Os jovens da OPAN já marcavam presença não apenas na Amazônia, mas também em aldeias no Sul do país, facilitando assim a articulação dos regionais e também em áreas fora das missões estabelecidas. E, atrás deste primeiro embalo, foram surgindo novas entidades. Assim como a OPAN inspirou a criação do Cimi, o Cimi levou a criação da CPT-Comissão Pastoral da Terra, em 1975. E em seguida surgiu um mutirão de entidades nas universidades: ANAI/RS, CPI/SP e AC, GAI/PA, KUKURU/AM, agitando todo o país em prol da causa indígena. E os agricultores familiares criaram o MST, Movimento dos Trabalhadores sem Terra. E as ações que surgiam eram alimentadas, semanalmente, em noticiários, por jornalistas audaciosos, espalhados por todas as capitais do país. E tudo isto em plena repressão militar.
Foi assim que, nos últimos 50 anos, os povos indígenas conseguiram criar espaço e se reergueram, mudando o seu destino sombrio. A guinada na atitude da Igreja deu início a uma nova Missão que abriu caminho para os índios levantarem a sua voz, retomarem o seu chão, a sua cultura e a sua autodeterminação.
Em processo de extinção, menos de 100.000, em 1957, hoje, já beiram dois milhões, conforme o último censo do IBGE. E são eles que propõe o mais audacioso e esperançoso programa para a superação dos graves impasses que a humanidade enfrenta hoje.
E este resultado tem a ver com a criação do Secretariado Executivo do Cimi, que, no dia 30 de junho, completa 50 anos. Vivos e mortos nesta luta, festejemos a VIDA!!!
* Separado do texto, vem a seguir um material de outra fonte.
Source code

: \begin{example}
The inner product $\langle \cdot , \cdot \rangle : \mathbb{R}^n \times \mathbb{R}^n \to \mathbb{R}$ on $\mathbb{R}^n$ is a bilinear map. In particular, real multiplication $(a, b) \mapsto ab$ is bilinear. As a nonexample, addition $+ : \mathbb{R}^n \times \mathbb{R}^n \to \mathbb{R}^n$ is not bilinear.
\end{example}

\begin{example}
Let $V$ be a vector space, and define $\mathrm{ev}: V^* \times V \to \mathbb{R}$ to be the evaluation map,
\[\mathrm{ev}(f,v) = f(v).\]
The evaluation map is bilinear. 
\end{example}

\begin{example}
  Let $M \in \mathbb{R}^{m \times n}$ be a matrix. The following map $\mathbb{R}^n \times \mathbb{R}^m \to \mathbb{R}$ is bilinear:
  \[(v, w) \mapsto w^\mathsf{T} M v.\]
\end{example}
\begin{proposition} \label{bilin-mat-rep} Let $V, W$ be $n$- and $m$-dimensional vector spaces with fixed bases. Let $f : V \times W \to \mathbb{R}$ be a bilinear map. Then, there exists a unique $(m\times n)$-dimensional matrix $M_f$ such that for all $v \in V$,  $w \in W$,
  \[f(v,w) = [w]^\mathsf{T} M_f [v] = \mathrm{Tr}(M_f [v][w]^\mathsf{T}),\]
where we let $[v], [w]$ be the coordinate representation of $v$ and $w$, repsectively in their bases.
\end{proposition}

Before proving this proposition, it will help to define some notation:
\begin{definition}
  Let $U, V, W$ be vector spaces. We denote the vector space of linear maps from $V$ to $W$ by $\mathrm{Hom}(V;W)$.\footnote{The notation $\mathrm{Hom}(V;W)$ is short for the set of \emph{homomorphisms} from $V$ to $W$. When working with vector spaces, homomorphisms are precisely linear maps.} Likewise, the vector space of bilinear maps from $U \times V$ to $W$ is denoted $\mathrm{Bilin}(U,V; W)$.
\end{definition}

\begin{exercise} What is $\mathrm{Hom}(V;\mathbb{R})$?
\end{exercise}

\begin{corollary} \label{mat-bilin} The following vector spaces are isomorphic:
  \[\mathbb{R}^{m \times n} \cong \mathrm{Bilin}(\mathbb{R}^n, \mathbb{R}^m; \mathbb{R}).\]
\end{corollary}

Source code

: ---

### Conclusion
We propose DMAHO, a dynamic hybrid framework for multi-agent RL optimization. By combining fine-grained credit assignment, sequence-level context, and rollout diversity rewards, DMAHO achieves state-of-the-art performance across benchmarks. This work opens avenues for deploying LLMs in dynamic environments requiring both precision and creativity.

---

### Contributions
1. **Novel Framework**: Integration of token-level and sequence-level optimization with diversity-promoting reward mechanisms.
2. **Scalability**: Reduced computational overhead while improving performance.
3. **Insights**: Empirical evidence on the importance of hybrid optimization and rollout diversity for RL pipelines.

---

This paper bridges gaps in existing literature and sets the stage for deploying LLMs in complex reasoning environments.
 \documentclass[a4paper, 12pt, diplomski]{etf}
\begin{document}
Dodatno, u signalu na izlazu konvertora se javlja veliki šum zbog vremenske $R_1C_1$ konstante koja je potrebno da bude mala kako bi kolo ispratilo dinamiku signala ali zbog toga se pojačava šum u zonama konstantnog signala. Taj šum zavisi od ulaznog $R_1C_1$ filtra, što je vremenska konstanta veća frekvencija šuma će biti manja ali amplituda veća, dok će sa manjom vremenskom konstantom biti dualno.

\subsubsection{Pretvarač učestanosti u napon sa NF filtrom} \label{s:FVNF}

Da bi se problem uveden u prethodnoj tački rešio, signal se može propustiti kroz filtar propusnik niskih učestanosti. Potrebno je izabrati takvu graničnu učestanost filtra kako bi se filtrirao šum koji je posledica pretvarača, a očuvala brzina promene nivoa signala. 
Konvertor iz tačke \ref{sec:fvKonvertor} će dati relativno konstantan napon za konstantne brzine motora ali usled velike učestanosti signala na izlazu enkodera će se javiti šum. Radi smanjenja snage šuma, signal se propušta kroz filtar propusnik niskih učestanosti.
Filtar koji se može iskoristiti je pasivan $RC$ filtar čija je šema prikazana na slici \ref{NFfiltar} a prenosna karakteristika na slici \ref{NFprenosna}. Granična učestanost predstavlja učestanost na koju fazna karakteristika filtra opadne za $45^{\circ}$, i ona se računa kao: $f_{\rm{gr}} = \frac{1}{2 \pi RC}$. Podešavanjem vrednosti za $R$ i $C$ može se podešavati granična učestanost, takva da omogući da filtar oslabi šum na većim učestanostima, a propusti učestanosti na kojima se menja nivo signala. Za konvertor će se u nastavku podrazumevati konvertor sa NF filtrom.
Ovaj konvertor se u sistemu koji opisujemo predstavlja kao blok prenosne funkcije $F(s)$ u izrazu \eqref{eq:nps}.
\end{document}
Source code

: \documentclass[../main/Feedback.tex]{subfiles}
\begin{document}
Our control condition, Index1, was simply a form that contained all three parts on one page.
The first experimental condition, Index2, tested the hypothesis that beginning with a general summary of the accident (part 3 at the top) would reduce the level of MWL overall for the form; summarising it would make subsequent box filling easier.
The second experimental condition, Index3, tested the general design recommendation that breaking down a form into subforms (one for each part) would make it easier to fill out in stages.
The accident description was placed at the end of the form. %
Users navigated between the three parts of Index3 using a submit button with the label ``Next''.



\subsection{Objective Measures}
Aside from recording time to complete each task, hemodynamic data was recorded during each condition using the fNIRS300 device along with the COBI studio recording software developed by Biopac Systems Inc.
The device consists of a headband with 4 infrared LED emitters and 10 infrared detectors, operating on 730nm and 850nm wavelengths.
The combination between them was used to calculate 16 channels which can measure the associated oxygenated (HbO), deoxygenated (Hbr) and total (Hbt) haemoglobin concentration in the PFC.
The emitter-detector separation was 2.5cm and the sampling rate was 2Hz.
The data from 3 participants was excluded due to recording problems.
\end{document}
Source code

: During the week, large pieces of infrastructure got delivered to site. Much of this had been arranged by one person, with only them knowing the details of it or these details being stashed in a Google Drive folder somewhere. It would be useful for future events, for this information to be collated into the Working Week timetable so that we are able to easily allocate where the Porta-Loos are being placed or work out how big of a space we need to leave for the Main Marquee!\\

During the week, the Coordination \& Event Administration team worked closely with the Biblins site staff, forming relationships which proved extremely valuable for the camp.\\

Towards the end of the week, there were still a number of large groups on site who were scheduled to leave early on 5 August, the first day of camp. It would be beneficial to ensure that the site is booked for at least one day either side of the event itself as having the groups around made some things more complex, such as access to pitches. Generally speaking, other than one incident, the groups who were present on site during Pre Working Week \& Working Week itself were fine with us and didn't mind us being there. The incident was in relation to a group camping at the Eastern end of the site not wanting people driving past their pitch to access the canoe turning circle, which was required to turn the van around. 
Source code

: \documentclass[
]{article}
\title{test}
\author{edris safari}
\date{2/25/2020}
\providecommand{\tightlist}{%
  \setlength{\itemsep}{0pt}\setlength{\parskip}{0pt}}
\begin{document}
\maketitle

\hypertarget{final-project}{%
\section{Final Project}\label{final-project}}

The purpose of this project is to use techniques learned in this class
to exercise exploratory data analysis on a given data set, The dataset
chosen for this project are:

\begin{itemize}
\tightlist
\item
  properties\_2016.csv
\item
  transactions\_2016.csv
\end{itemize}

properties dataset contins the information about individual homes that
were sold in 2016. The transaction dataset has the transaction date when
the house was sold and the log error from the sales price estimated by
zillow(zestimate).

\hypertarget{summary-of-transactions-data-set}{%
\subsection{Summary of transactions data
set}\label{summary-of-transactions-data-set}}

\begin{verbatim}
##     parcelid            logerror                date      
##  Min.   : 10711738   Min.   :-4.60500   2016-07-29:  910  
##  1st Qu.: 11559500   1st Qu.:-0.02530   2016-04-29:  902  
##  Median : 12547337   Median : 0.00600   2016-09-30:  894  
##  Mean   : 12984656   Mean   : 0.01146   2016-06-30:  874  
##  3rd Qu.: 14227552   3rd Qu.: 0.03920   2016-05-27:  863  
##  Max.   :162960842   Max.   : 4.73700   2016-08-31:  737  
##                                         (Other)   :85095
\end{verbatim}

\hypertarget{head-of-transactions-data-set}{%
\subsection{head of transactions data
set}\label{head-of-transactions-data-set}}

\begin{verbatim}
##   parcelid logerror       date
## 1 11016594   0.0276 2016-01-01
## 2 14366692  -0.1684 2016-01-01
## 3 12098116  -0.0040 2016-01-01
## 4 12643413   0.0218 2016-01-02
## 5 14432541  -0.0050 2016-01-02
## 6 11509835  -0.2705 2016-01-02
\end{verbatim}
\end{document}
Casa da Cultura do Urubuí, dia 20 de junho de 2023.
___________
*Egydio Schwade é indigenista, pesquisador, apicultor, ativista e cidadão do Estado do Amazonas, título concedido pela Assembleia Legislativa daquele Estado pela dedicação em prol dos povos indígenas da Amazônia. Relação que se iniciou em 1963, num momento em que os povos daquela região eram dizimados, tendo seus territórios rasgados por estradas, invadidos, saqueados e sendo sistematicamente desqualificados e discriminados nas suas formas de ser e agir.